Nous avons également profité du premier déconfinement - entre juin et octobre 2020 - pour organiser de nombreux événements et créer un maximum de liens avec les personnes récemment arrivées dans l'équipe. Nous avons également utilisé notre propre outil pour prendre le pouls de nos effectifs et nous nous sommes rendu compte que le premier confinement a été très dur pour eux. Mais leur moral est remonté en flèche depuis.

Carrefour représente plusieurs milliers de salariés. Quels ont été vos atouts face à Edenred ? Et ce contrat vous a-t-il apporté de la visibilité ? 
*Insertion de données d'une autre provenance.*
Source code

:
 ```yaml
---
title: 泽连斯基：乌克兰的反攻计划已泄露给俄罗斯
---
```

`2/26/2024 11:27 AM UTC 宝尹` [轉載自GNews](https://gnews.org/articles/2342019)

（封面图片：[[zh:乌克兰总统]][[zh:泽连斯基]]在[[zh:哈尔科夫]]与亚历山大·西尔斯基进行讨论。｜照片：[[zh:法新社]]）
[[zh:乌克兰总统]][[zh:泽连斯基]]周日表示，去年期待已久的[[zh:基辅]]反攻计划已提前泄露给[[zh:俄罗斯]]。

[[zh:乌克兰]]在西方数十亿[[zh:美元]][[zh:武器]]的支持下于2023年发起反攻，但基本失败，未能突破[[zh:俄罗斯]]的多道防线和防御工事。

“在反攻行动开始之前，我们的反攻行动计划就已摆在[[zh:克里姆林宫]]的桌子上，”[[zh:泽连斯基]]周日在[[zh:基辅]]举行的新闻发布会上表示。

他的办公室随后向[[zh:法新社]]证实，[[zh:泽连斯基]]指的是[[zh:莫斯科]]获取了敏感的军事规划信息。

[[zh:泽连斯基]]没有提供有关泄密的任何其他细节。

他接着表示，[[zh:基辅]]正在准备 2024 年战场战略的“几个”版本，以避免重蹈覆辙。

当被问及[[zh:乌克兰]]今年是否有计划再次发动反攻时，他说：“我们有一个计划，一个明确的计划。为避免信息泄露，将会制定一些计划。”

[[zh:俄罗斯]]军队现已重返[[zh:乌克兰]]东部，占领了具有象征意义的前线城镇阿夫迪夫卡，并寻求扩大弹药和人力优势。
Quand on parle d'équiper plus de 70 000 collaborateurs avec une carte, il faut prouver sa pérennité. C'est ce que nous a permis de réaliser notre levée de fonds de 70 millions d'euros. Mais l'argent n'est pas suffisant. Nous avons gagné face à notre concurrent en place depuis plus de 15 ans parce que Carrefour avait cette volonté d'offrir notre service à ses employés. Un autre de nos atouts était que notre solution était déjà prête. Nous n'avions rien de particulier à faire. En réalité, nous travaillons déjà avec 450 000 salariés actifs pour 13 000 entreprises. C'est même beaucoup plus simple pour nous de travailler avec une seule entreprise de 70 000 salariés qu'avec 3000 sociétés de 40 personnes.

En effet, la signature avec Carrefour - qui est le plus gros employeur privé en France - nous a permis d'initier des contrats avec d'autres grands comptes. Dès le jour de l'annonce, nous avons reçu plusieurs appels entrants et aujourd'hui nous avons signé plusieurs contrats significatifs.  

Quels sont vos projets pour les mois qui viennent ?

On a vocation à suivre les tendances que les employeurs vont devoir mettre en oeuvre. On a été assez pragmatique en commençant par les tickets restaurants puis les chèques cadeaux et maintenant on s'attaque à la mobilité. Grâce à une récente réglementation, les employeurs peuvent désormais contribuer à hauteur de 500 euros, à l'abonnement ou l'achat d'un vélo pour leurs salariés. Ceux qui le souhaitent pourront directement verser la somme sur la Swile Card. Chaque fois qu'un employé utilisera sa carte, il sera débité sur la cagnotte dédiée à la restauration, à la mobilité, aux vacances ou aux cadeaux.

Nous allons également poursuivre notre développement au Brésil où nous possédons déjà 200 000 salariés actifs. Nous n'oublions pas la France où nous possédons déjà 15% des parts de marché et où nous souhaitons continuer à nous étendre.